Отросшая щетина заставила капитана предположить, что он сидит здесь уже четыре дня. А возможно, пять.
Сейчас капитан, одетый в серые шорты длиной по колено, мешковатую рубашку и сандалии, сидел на стуле. Как ни странно, но стул, сделанный из пластиковых трубок и переплетающихся ремней, был довольно удобным. Терзавшая Лэннета головная боль наконец-то улеглась. К капитану снова вернулась четкость зрения, и тошнота его больше не мучила.

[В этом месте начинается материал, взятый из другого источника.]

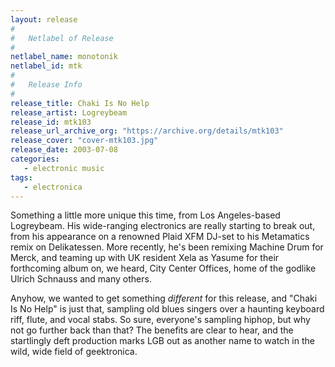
 ```yaml
---
layout: release
#
#   Netlabel of Release
#
netlabel_name: monotonik
netlabel_id: mtk
#
#   Release Info
#
release_title: Chaki Is No Help
release_artist: Logreybeam
release_id: mtk103
release_url_archive_org: "https://archive.org/details/mtk103"
release_cover: "cover-mtk103.jpg"
release_date: 2003-07-08
categories:
   - electronic music
tags:
   - electronica
---
```

Something a little more unique this time, from Los Angeles-based Logreybeam. His wide-ranging electronics are really starting to break out, from his appearance on a renowned Plaid XFM DJ-set to his Metamatics remix on Delikatessen. More recently, he's been remixing Machine Drum for Merck, and teaming up with UK resident Xela as Yasume for their forthcoming album on, we heard, City Center Offices, home of the godlike Ulrich Schnauss and many others.

Anyhow, we wanted to get something _different_ for this release, and "Chaki Is No Help" is just that, sampling old blues singers over a haunting keyboard riff, flute, and vocal stabs. So sure, everyone's sampling hiphop, but why not go further back than that? The benefits are clear to hear, and the startlingly deft production marks LGB out as another name to watch in the wild, wide field of geektronica. 


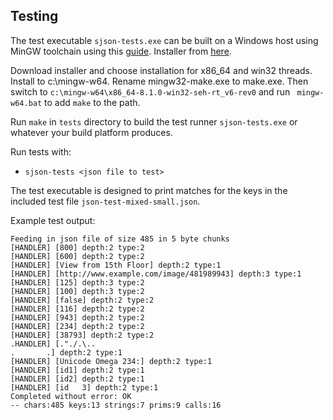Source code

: ## Testing

The test executable `sjson-tests.exe` can be built on a Windows host using MinGW toolchain using this [guide](https://www.eclipse.org/4diac/documentation/html/installation/minGW.html).  Installer from [here](https://sourceforge.net/projects/mingw-w64/files/).

Download installer and choose installation for x86_64 and win32 threads. Install to c:\mingw-w64.  Rename mingw32-make.exe to make.exe.
Then switch to `c:\mingw-w64\x86_64-8.1.0-win32-seh-rt_v6-rev0` and run ` mingw-w64.bat` to add `make` to the path.

Run `make` in `tests` directory to build the test runner `sjson-tests.exe` or whatever your build platform produces.

Run tests with:

* `sjson-tests <json file to test>`

The test executable is designed to print matches for the keys in the included
test file `json-test-mixed-small.json`.

Example test output:

```
Feeding in json file of size 485 in 5 byte chunks
[HANDLER] [800] depth:2 type:2
[HANDLER] [600] depth:2 type:2
[HANDLER] [View from 15th Floor] depth:2 type:1
[HANDLER] [http://www.example.com/image/481989943] depth:3 type:1
[HANDLER] [125] depth:3 type:2
[HANDLER] [100] depth:3 type:2
[HANDLER] [false] depth:2 type:2
[HANDLER] [116] depth:2 type:2
[HANDLER] [943] depth:2 type:2
[HANDLER] [234] depth:2 type:2
[HANDLER] [38793] depth:2 type:2
.HANDLER] [."./.\..
.       .] depth:2 type:1
[HANDLER] [Unicode Omega 234:] depth:2 type:1
[HANDLER] [id1] depth:2 type:1
[HANDLER] [id2] depth:2 type:1
[HANDLER] [id   3] depth:2 type:1
Completed without error: OK
-- chars:485 keys:13 strings:7 prims:9 calls:16
```


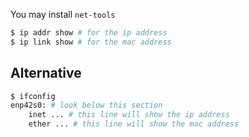You may install `net-tools`
```bash
$ ip addr show # for the ip address
$ ip link show # for the mac address
```

## Alternative
```bash
$ ifconfig
enp42s0: # look below this section
	inet ... # this line will show the ip address
	ether ... # this line will show the mac address
```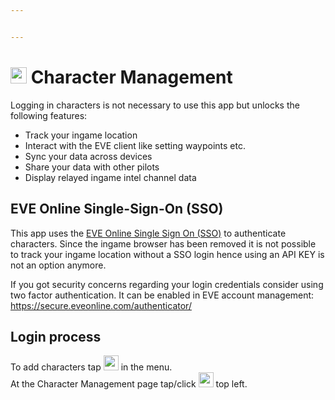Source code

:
 ```yaml
---


---
```


<h1 id="img-srchttpsraw.githubusercontent.comrisingsoneedocsmasterimagesuser-100_26_100_off.png-width26-height26--character-management"><img src="https://raw.githubusercontent.com/Risingson/eedocs/master/images/User-100_26_100_off.png" width="26" height="26"> Character Management</h1>
<p>Logging in characters is not necessary to use this app but unlocks the following features:</p>
<ul>
<li>Track your ingame location</li>
<li>Interact with the EVE client like setting waypoints etc.</li>
<li>Sync your data across devices</li>
<li>Share your data with other pilots</li>
<li>Display relayed ingame intel channel data</li>
</ul>
<h2 id="eve-online-single-sign-on-sso">EVE Online Single-Sign-On (SSO)</h2>
<p>This app uses the <a href="https://support.eveonline.com/hc/en-us/articles/205381192-Single-Sign-On-SSO-">EVE Online Single Sign On (SSO)</a> to authenticate characters. Since the ingame browser has been removed it is not possible to track your ingame location without a SSO login hence using an API KEY is not an option anymore.</p>
<p>If you got security concerns regarding your login credentials consider using two factor authentication. It can be enabled in EVE account management: <a href="https://secure.eveonline.com/authenticator/" target="_blank">https://secure.eveonline.com/authenticator/</a></p>
<h2 id="login-process">Login process</h2>
<p>To add characters tap <img src="https://raw.githubusercontent.com/Risingson/eedocs/master/images/User-100_26_100_off.png" width="24" height="24"> in the menu.<br>
At the Character Management page tap/click <img src="https://raw.githubusercontent.com/Risingson/eedocs/master/images/Plus-100.png" width="24" height="24"> top left.</p>

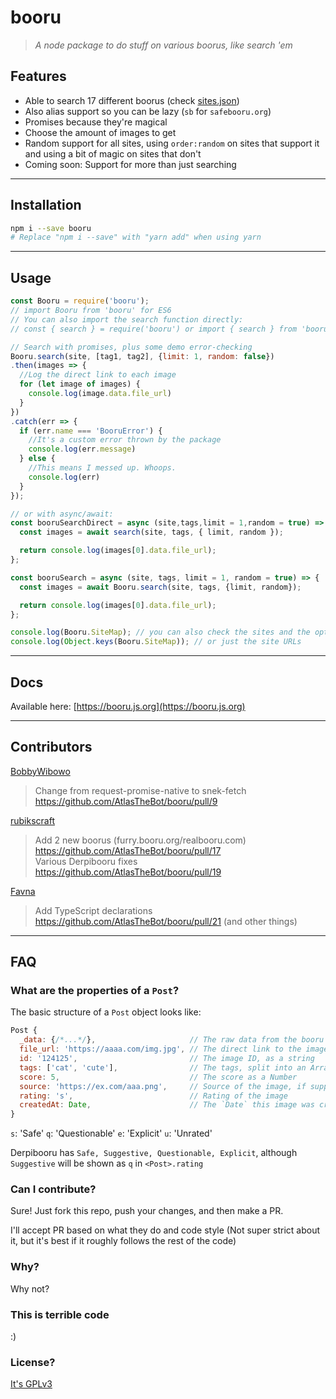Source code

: # booru

>*A node package to do stuff on various boorus, like search 'em*

## Features

- Able to search 17 different boorus (check [sites.json](./sites.json))
- Also alias support so you can be lazy (`sb` for `safebooru.org`)
- Promises because they're magical
- Choose the amount of images to get
- Random support for all sites, using `order:random` on sites that support it and using a bit of magic on sites that don't
- Coming soon: Support for more than just searching

---

## Installation

```sh
npm i --save booru
# Replace "npm i --save" with "yarn add" when using yarn
```

---

## Usage

```js
const Booru = require('booru');
// import Booru from 'booru' for ES6
// You can also import the search function directly:
// const { search } = require('booru') or import { search } from 'booru'

// Search with promises, plus some demo error-checking
Booru.search(site, [tag1, tag2], {limit: 1, random: false})
.then(images => {
  //Log the direct link to each image
  for (let image of images) {
    console.log(image.data.file_url)
  }
})
.catch(err => {
  if (err.name === 'BooruError') {
    //It's a custom error thrown by the package
    console.log(err.message)
  } else {
    //This means I messed up. Whoops.
    console.log(err)
  }
});

// or with async/await:
const booruSearchDirect = async (site,tags,limit = 1,random = true) => {
  const images = await search(site, tags, { limit, random });

  return console.log(images[0].data.file_url);
};

const booruSearch = async (site, tags, limit = 1, random = true) => {
  const images = await Booru.search(site, tags, {limit, random});

  return console.log(images[0].data.file_url);
};

console.log(Booru.SiteMap); // you can also check the sites and the options for each
console.log(Object.keys(Booru.SiteMap)); // or just the site URLs
```

---

## Docs

Available here: [https://booru.js.org](https://booru.js.org)

---

## Contributors

[BobbyWibowo](https://github.com/BobbyWibowo/booru)
> Change from request-promise-native to snek-fetch https://github.com/AtlasTheBot/booru/pull/9

[rubikscraft](https://github.com/rubikscraft/booru)
> Add 2 new boorus (furry.booru.org/realbooru.com) https://github.com/AtlasTheBot/booru/pull/17  
> Various Derpibooru fixes https://github.com/AtlasTheBot/booru/pull/19

[Favna](https://github.com/favna/)
> Add TypeScript declarations https://github.com/AtlasTheBot/booru/pull/21 (and other things)
---

## FAQ

### What are the properties of a `Post`?

The basic structure of a `Post` object looks like:

```js
Post {
  _data: {/*...*/},                     // The raw data from the booru
  file_url: 'https://aaaa.com/img.jpg', // The direct link to the image, ready to post
  id: '124125',                         // The image ID, as a string
  tags: ['cat', 'cute'],                // The tags, split into an Array
  score: 5,                             // The score as a Number
  source: 'https://ex.com/aaa.png',     // Source of the image, if supplied
  rating: 's',                          // Rating of the image
  createdAt: Date,                      // The `Date` this image was created at
}
```

`s`: 'Safe'
`q`: 'Questionable'
`e`: 'Explicit'
`u`: 'Unrated'

Derpibooru has `Safe, Suggestive, Questionable, Explicit`, although `Suggestive` will be shown as `q` in `<Post>.rating`

### Can I contribute?

Sure! Just fork this repo, push your changes, and then make a PR.

I'll accept PR based on what they do and code style (Not super strict about it, but it's best if it roughly follows the rest of the code)

### Why?

Why not?

### This is terrible code

:)

### License?

[It's GPLv3](http://choosealicense.com/licenses/gpl-3.0/)

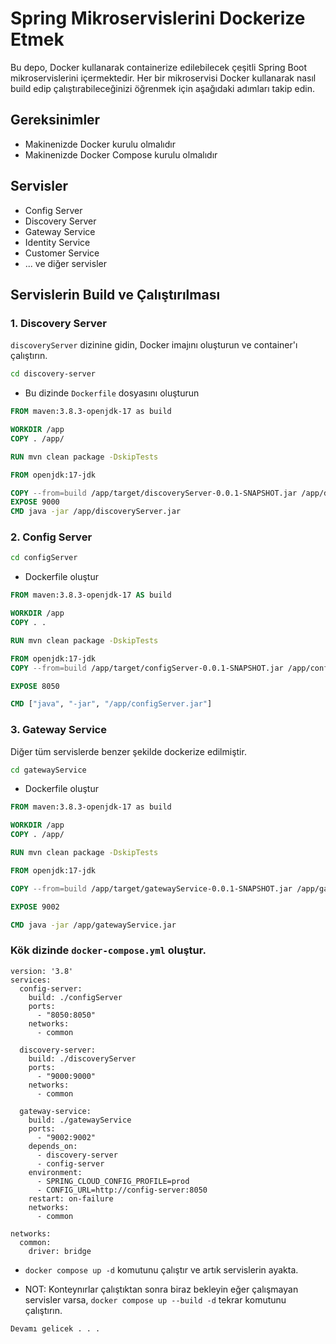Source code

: # Spring Mikroservislerini Dockerize Etmek

Bu depo, Docker kullanarak containerize edilebilecek çeşitli Spring Boot mikroservislerini içermektedir. Her bir mikroservisi Docker kullanarak nasıl build edip çalıştırabileceğinizi öğrenmek için aşağıdaki adımları takip edin.

## Gereksinimler

- Makinenizde Docker kurulu olmalıdır
- Makinenizde Docker Compose kurulu olmalıdır

## Servisler

- Config Server
- Discovery Server
- Gateway Service
- Identity Service
- Customer Service
- ... ve diğer servisler

## Servislerin Build ve Çalıştırılması


### 1. Discovery Server

`discoveryServer` dizinine gidin, Docker imajını oluşturun ve container'ı çalıştırın.

```sh
cd discovery-server
```
- Bu dizinde `Dockerfile` dosyasını oluşturun
```Dockerfile
FROM maven:3.8.3-openjdk-17 as build

WORKDIR /app
COPY . /app/

RUN mvn clean package -DskipTests

FROM openjdk:17-jdk

COPY --from=build /app/target/discoveryServer-0.0.1-SNAPSHOT.jar /app/discoveryServer.jar
EXPOSE 9000
CMD java -jar /app/discoveryServer.jar
```


### 2. Config Server


```sh
cd configServer
```
- Dockerfile oluştur
```Dockerfile
FROM maven:3.8.3-openjdk-17 AS build

WORKDIR /app
COPY . .

RUN mvn clean package -DskipTests

FROM openjdk:17-jdk
COPY --from=build /app/target/configServer-0.0.1-SNAPSHOT.jar /app/configServer.jar

EXPOSE 8050

CMD ["java", "-jar", "/app/configServer.jar"]
```


### 3. Gateway Service

Diğer tüm servislerde benzer şekilde dockerize edilmiştir.
```sh
cd gatewayService
```
- Dockerfile oluştur
```Dockerfile
FROM maven:3.8.3-openjdk-17 as build

WORKDIR /app
COPY . /app/

RUN mvn clean package -DskipTests

FROM openjdk:17-jdk

COPY --from=build /app/target/gatewayService-0.0.1-SNAPSHOT.jar /app/gatewayService.jar

EXPOSE 9002

CMD java -jar /app/gatewayService.jar
```

### Kök dizinde `docker-compose.yml` oluştur.

```
version: '3.8'
services:
  config-server:
    build: ./configServer
    ports:
      - "8050:8050"
    networks:
      - common

  discovery-server:
    build: ./discoveryServer
    ports:
      - "9000:9000"
    networks:
      - common

  gateway-service:
    build: ./gatewayService
    ports:
      - "9002:9002"
    depends_on:
      - discovery-server
      - config-server
    environment:
      - SPRING_CLOUD_CONFIG_PROFILE=prod
      - CONFIG_URL=http://config-server:8050
    restart: on-failure
    networks:
      - common

networks:
  common:
    driver: bridge

```


- `docker compose up -d` komutunu çalıştır ve artık servislerin ayakta.

- NOT: Konteynırlar çalıştıktan sonra biraz bekleyin eğer çalışmayan servisler varsa, `docker compose up --build -d` tekrar komutunu çalıştırın.

`Devamı gelicek . . .`



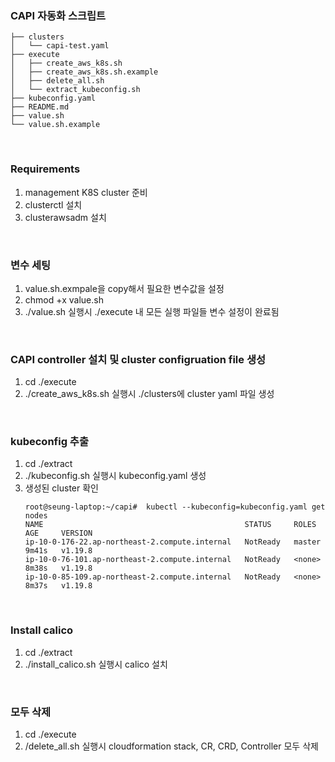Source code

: ### CAPI 자동화 스크립트
```
├── clusters
│   └── capi-test.yaml
├── execute
│   ├── create_aws_k8s.sh
│   ├── create_aws_k8s.sh.example
│   ├── delete_all.sh
│   └── extract_kubeconfig.sh
├── kubeconfig.yaml
├── README.md
├── value.sh
└── value.sh.example
```

<br/>

### Requirements
1. management K8S cluster 준비  
2. clusterctl 설치
3. clusterawsadm 설치


<br/>

### 변수 세팅
1. value.sh.exmpale을 copy해서 필요한 변수값을 설정
2. chmod +x value.sh
3. ./value.sh 실행시 ./execute 내 모든 실행 파일들 변수 설정이 완료됨

<br/>

### CAPI controller 설치 및 cluster configruation file 생성
1. cd ./execute
2. ./create_aws_k8s.sh 실행시 ./clusters에 cluster yaml 파일 생성

<br/>

### kubeconfig 추출
1. cd ./extract
2. ./kubeconfig.sh 실행시 kubeconfig.yaml 생성
3. 생성된 cluster 확인 
    ```
    root@seung-laptop:~/capi#  kubectl --kubeconfig=kubeconfig.yaml get nodes
    NAME                                             STATUS     ROLES    AGE     VERSION
    ip-10-0-176-22.ap-northeast-2.compute.internal   NotReady   master   9m41s   v1.19.8
    ip-10-0-76-101.ap-northeast-2.compute.internal   NotReady   <none>   8m38s   v1.19.8
    ip-10-0-85-109.ap-northeast-2.compute.internal   NotReady   <none>   8m37s   v1.19.8
    ```

<br/>

### Install calico
1. cd ./extract
2. ./install_calico.sh 실행시 calico 설치

<br/>

### 모두 삭제
1. cd ./execute
2. /delete_all.sh 실행시 cloudformation stack, CR, CRD, Controller 모두 삭제 

<br/>
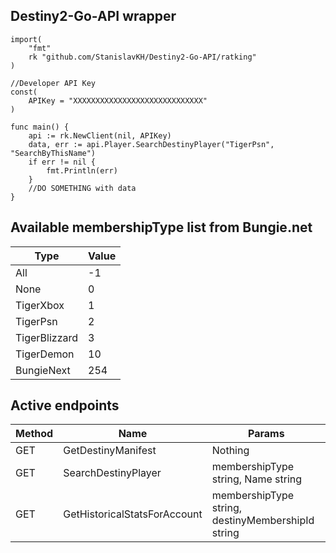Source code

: ## Destiny2-Go-API wrapper

```
import(
    "fmt"
    rk "github.com/StanislavKH/Destiny2-Go-API/ratking"
)

//Developer API Key 
const(
    APIKey = "XXXXXXXXXXXXXXXXXXXXXXXXXXXXX"
)

func main() {
    api := rk.NewClient(nil, APIKey)
    data, err := api.Player.SearchDestinyPlayer("TigerPsn", "SearchByThisName")
    if err != nil {
        fmt.Println(err)
    }
    //DO SOMETHING with data
}
```

## Available membershipType list from Bungie.net

Type  | Value
----- | -----
All   | -1
None  |  0
TigerXbox | 1
TigerPsn | 2
TigerBlizzard | 3
TigerDemon | 10
BungieNext | 254

## Active endpoints
Method | Name | Params
------ | ---- | --------
GET | GetDestinyManifest | Nothing
GET | SearchDestinyPlayer| membershipType string, Name string
GET | GetHistoricalStatsForAccount| membershipType string, destinyMembershipId string
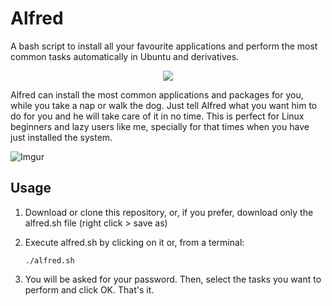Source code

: # Alfred
A bash script to install all your favourite applications and perform the most common tasks automatically in Ubuntu and derivatives.

<p align="center">
  <img src="http://i.imgur.com/vg3T4ul.png">
</p>

Alfred can install the most common applications and packages for you, while you take a nap or walk the dog. Just tell Alfred what you want him to do for you and he will take care of it in no time. This is perfect for Linux beginners and lazy users like me, specially for that times when you have just installed the system. 

![Imgur](http://i.imgur.com/YMDG3B2.png)



## Usage
1. Download or clone this repository, or, if you prefer, download only the alfred.sh file (right click > save as)

2. Execute alfred.sh by clicking on it or, from a terminal:
    ```
    ./alfred.sh
    ```
3. You will be asked for your password. Then, select the tasks you want to perform and click OK. That's it.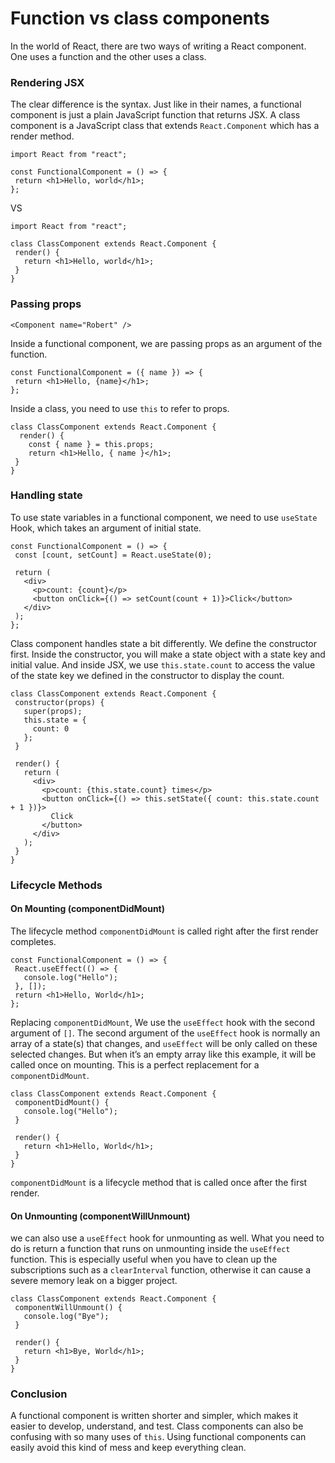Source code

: # Function vs class components

In the world of React, there are two ways of writing a React component. One uses a function and the other uses a class.

### Rendering JSX

 The clear difference is the syntax. Just like in their names, a functional component is just a plain JavaScript function that returns JSX. A class component is a JavaScript class that extends `React.Component` which has a render method.

```text
import React from "react";
 
const FunctionalComponent = () => {
 return <h1>Hello, world</h1>;
};
```

VS

```text
import React from "react";

class ClassComponent extends React.Component {
 render() {
   return <h1>Hello, world</h1>;
 }
}
```

### Passing props

```text
<Component name="Robert" />
```

Inside a functional component, we are passing props as an argument of the function.

```text
const FunctionalComponent = ({ name }) => {
 return <h1>Hello, {name}</h1>;
};
```

Inside a class, you need to use `this` to refer to props.

```text
class ClassComponent extends React.Component {
  render() {
    const { name } = this.props;
    return <h1>Hello, { name }</h1>;
 }
}
```

### Handling state

 To use state variables in a functional component, we need to use `useState` Hook, which takes an argument of initial state. 

```text
const FunctionalComponent = () => {
 const [count, setCount] = React.useState(0);

 return (
   <div>
     <p>count: {count}</p>
     <button onClick={() => setCount(count + 1)}>Click</button>
   </div>
 );
};
```

Class component handles state a bit differently. We define the constructor first. Inside the constructor, you will make a state object with a state key and initial value. And inside JSX, we use `this.state.count` to access the value of the state key we defined in the  constructor to display the count. 

```text
class ClassComponent extends React.Component {
 constructor(props) {
   super(props);
   this.state = {
     count: 0
   };
 }

 render() {
   return (
     <div>
       <p>count: {this.state.count} times</p>
       <button onClick={() => this.setState({ count: this.state.count + 1 })}>
         Click
       </button>
     </div>
   );
 }
}
```

### Lifecycle Methods

#### On Mounting \(componentDidMount\)

 The lifecycle method `componentDidMount` is called right after the first render completes.

```text
const FunctionalComponent = () => {
 React.useEffect(() => {
   console.log("Hello");
 }, []);
 return <h1>Hello, World</h1>;
};
```

 Replacing `componentDidMount`, We use the `useEffect` hook with the second argument of `[]`. The second argument of the `useEffect` hook is normally an array of a state\(s\) that changes, and `useEffect` will be only called on these selected changes. But when it’s an empty array like this example, it will be called once on mounting. This is a perfect replacement for a `componentDidMount`.

```text
class ClassComponent extends React.Component {
 componentDidMount() {
   console.log("Hello");
 }

 render() {
   return <h1>Hello, World</h1>;
 }
}
```

 `componentDidMount` is a lifecycle method that is called once after the first render.

#### On Unmounting \(componentWillUnmount\)

 we can also use a `useEffect` hook for unmounting as well. What you need to do is return a function that runs on unmounting inside the `useEffect` function. This is especially useful when you have to clean up the subscriptions such as a `clearInterval` function, otherwise it can cause a severe memory leak on a bigger project. 

```text
class ClassComponent extends React.Component {
 componentWillUnmount() {
   console.log("Bye");
 }

 render() {
   return <h1>Bye, World</h1>;
 }
}
```

### Conclusion

A functional component is written shorter and simpler, which makes it easier to develop, understand, and test. Class components can also be confusing with so many uses of `this`. Using functional components can easily avoid this kind of mess and keep everything clean.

Лэннет пробыл здесь уже достаточно долго, чтобы ему успела изрядно надоесть необходимость мыться чуть тепленькой водичкой над раковиной, встроенной в стену рядом с автоматизированным туалетом. Он чуть ли не скучал по знакомой вони дорожных туалетов, которым и полагалось вонять. Этот же унитаз в целях гигиены время от времени заполняли какой-то химической дрянью. Эта дрянь убивала всех микробов, но зато от ее испарений у Лэннета начинало жечь глаза и носоглотку. Заключенный — он ведь тоже человек.
Но сильнее всего этого Лэннет презирал причину, по которой односторонние камеры получили свое имя. Сколько капитан ни смотрел на зеркальную, практически не поддающуюся разрушению поверхность, ему не удавалось увидеть ничего, кроме собственного размытого отражения. А вот для расхаживающих снаружи часовых эти металлокерамические стены были совершенно прозрачными.
По косвенным данным Лэннет решил, что над его камерой, как раз над одним из углов, висит мощный светильник. Иногда, когда мимо грохотали тяжелые шаги часового, капитан мог поклясться, что видит его тень. Если не считать появляющихся без предупреждения еды и питья, шаги часовых были единственной ниточкой, связывающей Лэннета с внешним миром. Камеры располагались на некотором расстоянии друг от друга, с таким расчетом, чтобы заключенные не могли перестукиваться. К собственному удивлению Лэннет понял, что эти размеренные шаги и эти тени — неважно, настоящие они или лишь мерещатся ему, — быстро заполнили собою все его время. Капитан дошел до такого состояния, что слышал шаги даже сквозь самый крепкий сон — и просыпался. Когда же Лэннет бодрствовал, он подолгу расхаживал по камере, подлаживаясь под походку часовых, и воображал, как выглядят эти солдаты, как сложены, откуда они родом, к чему стремятся — словом, все, что взбредет в голову.
«Походка всегда одна и та же. Ходит один человек. А как же приводят и уводят других заключенных?»
Этот вопрос не давал Лэннету покоя. А есть ли здесь другие заключенные? Он пока что не слышал ни одного.
«Как долго они могут держать человека в таких условиях?
Что может помешать им сделать все, что они захотят?
Им. Они. Кто — они?»
Четыре дня. Или пять? Лэннету хотелось завыть, броситься с кулаками на лживые стены, отказывающие ему в праве на человеческое достоинство. В этом безмолвии глохли даже мысли. Минуты и часы теряли свою протяженность, и время становилось чем-то бесконечным и непознаваемым.
Гордость заставляла Лэннета держаться. Гордость и упрямство. Пока что заставляли.
Но каждый раз, когда капитан открывал глаза и видел, что вокруг ничего не изменилось, его отчаяние становилось все сильнее. Лэннет начинал понемногу сходить с ума. Ему казалось, будто по нему бегают какие-то невидимые насекомые. Когда это произошло впервые, Лэннет пытался углядеть их. Теперь он просто их смахивал. Капитан знал, что там ничего нет, но боялся, что в противном случае его сознание придумает что-нибудь еще.
Неужели тюрьма начала побеждать?
Какая тюрьма? Где он?
На глазах у Лэннета закипели слезы. Слезы унижения и гнева. Когда-то его называли храбрым человеком. А теперь вот такое… Четыре дня? Нет, по крайней мере пять. Точно, пять.
Тень. Тень в углу. Шагов не слышно. Лэннет подался вперед, привстав со стула. Натянутые мускулы задрожали от напряжения. У капитана резко пересохло во рту.